I have tried splitting an arrow function to two, in-order to try and pass a few outer variables into the inner-one between the two (in terms of scope).
This is the original function:
app.post('/single', upload.single('image'), (req, res, next) => {
res.status(200).send('File uploaded successfully.')
});
And this is the new, splitted one:
app.post('/single', (req, res, next) => {
upload.single('image', () => {
console.log('2');
res.status(200).send('File uploaded successfully.')
}),
});
The problem is, on the second example, console.log('2') is never being called, and the picture upload process isn't too? (although it is only nested).
What may cause that?
Thank you.
The problem is, on the second example, console.log('2') is never being called, and the picture upload process isn't too? (although it is only nested). What may cause that?
upload.single('image')
is middleware.
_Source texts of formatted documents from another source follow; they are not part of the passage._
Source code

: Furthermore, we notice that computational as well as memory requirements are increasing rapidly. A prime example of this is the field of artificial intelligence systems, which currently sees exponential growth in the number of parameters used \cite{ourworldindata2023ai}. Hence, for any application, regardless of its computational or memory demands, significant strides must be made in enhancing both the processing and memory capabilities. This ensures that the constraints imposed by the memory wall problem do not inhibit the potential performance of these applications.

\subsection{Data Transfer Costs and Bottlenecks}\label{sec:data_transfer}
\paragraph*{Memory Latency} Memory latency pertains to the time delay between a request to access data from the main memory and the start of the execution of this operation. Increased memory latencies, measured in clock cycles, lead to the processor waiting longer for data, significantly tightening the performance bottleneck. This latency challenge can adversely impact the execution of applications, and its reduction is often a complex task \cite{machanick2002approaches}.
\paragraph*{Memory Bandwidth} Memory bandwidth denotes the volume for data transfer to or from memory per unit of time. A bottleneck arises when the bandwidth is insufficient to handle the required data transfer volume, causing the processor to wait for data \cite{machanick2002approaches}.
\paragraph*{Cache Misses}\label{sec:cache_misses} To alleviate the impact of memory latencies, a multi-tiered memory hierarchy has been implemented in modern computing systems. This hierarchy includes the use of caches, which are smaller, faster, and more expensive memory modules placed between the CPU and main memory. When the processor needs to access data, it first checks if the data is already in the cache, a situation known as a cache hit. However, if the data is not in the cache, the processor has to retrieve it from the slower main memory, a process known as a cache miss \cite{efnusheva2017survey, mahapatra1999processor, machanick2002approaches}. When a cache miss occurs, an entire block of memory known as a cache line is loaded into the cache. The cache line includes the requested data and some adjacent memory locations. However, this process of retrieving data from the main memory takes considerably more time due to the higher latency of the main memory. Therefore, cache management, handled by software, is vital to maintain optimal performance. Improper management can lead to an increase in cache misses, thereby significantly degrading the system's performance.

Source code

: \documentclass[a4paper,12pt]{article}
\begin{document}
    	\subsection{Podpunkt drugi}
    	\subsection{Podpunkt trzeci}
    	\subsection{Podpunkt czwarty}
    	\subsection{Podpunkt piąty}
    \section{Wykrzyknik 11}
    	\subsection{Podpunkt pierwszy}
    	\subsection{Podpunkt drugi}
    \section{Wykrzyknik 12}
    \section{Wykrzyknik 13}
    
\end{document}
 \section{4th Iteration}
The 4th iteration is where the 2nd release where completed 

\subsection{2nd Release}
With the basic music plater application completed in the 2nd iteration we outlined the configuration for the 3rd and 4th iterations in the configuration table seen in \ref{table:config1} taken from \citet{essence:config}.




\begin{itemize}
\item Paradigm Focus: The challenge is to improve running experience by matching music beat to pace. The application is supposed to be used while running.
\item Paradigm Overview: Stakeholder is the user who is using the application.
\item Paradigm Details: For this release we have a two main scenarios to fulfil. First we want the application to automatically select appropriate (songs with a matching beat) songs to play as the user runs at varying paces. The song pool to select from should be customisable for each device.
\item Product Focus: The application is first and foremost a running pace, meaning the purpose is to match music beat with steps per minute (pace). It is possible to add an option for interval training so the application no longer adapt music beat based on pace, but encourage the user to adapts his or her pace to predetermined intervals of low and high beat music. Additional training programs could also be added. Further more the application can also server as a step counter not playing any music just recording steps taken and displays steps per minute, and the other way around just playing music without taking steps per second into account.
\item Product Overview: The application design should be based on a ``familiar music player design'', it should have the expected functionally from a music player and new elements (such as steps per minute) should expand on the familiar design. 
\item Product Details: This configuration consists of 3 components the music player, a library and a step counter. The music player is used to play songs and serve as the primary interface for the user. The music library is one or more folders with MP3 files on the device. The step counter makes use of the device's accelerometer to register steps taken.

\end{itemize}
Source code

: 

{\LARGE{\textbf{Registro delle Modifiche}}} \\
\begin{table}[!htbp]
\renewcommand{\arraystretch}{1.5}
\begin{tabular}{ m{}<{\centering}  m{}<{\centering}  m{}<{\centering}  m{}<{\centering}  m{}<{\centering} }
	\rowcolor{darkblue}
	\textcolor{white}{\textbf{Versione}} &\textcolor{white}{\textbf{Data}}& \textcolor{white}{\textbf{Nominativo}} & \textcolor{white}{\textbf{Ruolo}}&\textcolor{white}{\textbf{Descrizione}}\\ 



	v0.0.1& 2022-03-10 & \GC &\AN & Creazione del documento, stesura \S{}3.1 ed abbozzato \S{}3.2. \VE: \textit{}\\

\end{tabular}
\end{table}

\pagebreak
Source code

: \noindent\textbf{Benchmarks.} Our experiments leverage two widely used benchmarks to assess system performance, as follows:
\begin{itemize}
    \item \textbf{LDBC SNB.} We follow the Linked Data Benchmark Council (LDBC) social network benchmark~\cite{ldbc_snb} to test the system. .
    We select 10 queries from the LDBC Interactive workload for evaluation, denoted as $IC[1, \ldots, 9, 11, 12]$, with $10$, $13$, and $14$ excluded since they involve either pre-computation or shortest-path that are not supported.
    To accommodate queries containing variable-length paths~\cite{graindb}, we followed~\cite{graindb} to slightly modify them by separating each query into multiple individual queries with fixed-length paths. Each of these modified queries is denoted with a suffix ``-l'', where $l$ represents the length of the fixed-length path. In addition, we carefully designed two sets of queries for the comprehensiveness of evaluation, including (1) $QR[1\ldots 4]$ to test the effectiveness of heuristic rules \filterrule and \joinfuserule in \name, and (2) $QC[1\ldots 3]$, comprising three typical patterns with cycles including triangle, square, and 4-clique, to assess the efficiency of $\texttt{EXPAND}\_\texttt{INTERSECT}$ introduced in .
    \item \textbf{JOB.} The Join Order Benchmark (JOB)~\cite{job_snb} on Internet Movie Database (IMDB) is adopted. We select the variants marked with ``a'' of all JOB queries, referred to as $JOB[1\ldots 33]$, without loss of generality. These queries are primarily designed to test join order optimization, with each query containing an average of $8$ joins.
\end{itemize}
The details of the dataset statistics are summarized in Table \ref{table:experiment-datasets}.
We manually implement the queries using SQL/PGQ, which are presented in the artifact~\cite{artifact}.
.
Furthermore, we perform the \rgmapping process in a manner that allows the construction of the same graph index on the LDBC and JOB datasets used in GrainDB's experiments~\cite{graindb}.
That means when you call it, it just returns another function and that function expects to be passed req
, res
and next
as the arguments.
So, what you're doing with:
upload.single('image', () => {... });
Will just return a function that is never called and it will never call the passed callback because that's not how upload.single()
was designed to work.
If you really wanted to call it manually (which I do not recommend), you'd have to do something like this:
app.post('/single', (req, res, next) => {
upload.single('image')(req, res, (err) => {
if (err) {
return next(err);
}
console.log('2');
res.status(200).send('File uploaded successfully.')
}),
});
Where you call upload.single()
to get the middleware function and then you call that function and pass it the desired (req, res, next)
, but you substitute your own callback for the next
argument and then in that callback you check to see if next
by the middleware was called with an error or not and continue only if it wasn't.